*** Begin section ***
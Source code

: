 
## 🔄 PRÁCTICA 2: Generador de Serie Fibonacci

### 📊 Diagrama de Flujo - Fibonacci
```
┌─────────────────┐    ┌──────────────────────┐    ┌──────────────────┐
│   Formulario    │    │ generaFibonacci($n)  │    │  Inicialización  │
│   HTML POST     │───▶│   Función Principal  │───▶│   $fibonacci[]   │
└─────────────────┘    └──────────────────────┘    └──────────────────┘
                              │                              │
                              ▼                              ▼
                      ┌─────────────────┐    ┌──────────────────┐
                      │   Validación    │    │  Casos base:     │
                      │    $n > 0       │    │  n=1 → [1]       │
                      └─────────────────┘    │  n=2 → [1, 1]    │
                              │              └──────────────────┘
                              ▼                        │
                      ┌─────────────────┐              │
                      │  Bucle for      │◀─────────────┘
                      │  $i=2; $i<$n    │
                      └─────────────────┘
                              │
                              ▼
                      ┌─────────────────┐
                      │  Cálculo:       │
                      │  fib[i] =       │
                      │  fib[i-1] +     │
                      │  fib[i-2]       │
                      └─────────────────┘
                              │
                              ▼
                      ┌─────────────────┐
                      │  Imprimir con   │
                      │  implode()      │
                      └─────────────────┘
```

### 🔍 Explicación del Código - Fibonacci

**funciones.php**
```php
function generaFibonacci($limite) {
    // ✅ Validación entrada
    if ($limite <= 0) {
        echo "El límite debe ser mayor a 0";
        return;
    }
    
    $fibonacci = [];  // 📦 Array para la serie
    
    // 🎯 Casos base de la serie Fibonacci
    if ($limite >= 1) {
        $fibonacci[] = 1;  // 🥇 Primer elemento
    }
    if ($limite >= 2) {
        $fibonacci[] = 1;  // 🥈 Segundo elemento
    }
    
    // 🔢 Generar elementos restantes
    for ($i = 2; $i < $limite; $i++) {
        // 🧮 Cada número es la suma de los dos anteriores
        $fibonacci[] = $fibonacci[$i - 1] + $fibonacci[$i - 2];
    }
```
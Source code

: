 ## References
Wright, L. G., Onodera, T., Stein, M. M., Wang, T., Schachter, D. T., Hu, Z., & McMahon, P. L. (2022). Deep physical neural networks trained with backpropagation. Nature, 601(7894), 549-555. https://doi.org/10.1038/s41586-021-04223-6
*** End section ***
#### ASSIGNMENT
What you return must match the listing exactly, line for line.

#### EXERCISE RESULT
Source code

: 
## 🔄 PRÁCTICA 2: Generador de Serie Fibonacci

### 📊 Diagrama de Flujo - Fibonacci
```
┌─────────────────┐    ┌──────────────────────┐    ┌──────────────────┐
│   Formulario    │    │ generaFibonacci($n)  │    │  Inicialización  │
│   HTML POST     │───▶│   Función Principal  │───▶│   $fibonacci[]   │
└─────────────────┘    └──────────────────────┘    └──────────────────┘
                              │                              │
                              ▼                              ▼
                      ┌─────────────────┐    ┌──────────────────┐
                      │   Validación    │    │  Casos base:     │
                      │    $n > 0       │    │  n=1 → [1]       │
                      └─────────────────┘    │  n=2 → [1, 1]    │
                              │              └──────────────────┘
                              ▼                        │
                      ┌─────────────────┐              │
                      │  Bucle for      │◀─────────────┘
                      │  $i=2; $i<$n    │
                      └─────────────────┘
                              │
                              ▼
                      ┌─────────────────┐
                      │  Cálculo:       │
                      │  fib[i] =       │
                      │  fib[i-1] +     │
                      │  fib[i-2]       │
                      └─────────────────┘
                              │
                              ▼
                      ┌─────────────────┐
                      │  Imprimir con   │
                      │  implode()      │
                      └─────────────────┘
```

### 🔍 Explicación del Código - Fibonacci

**funciones.php**
```php
function generaFibonacci($limite) {
    // ✅ Validación entrada
    if ($limite <= 0) {
        echo "El límite debe ser mayor a 0";
        return;
    }
    
    $fibonacci = [];  // 📦 Array para la serie
    
    // 🎯 Casos base de la serie Fibonacci
    if ($limite >= 1) {
        $fibonacci[] = 1;  // 🥇 Primer elemento
    }
    if ($limite >= 2) {
        $fibonacci[] = 1;  // 🥈 Segundo elemento
    }
    
    // 🔢 Generar elementos restantes
    for ($i = 2; $i < $limite; $i++) {
        // 🧮 Cada número es la suma de los dos anteriores
        $fibonacci[] = $fibonacci[$i - 1] + $fibonacci[$i - 2];
    }
```
Source code

: ## References
Wright, L. G., Onodera, T., Stein, M. M., Wang, T., Schachter, D. T., Hu, Z., & McMahon, P. L. (2022). Deep physical neural networks trained with backpropagation. Nature, 601(7894), 549-555. https://doi.org/10.1038/s41586-021-04223-6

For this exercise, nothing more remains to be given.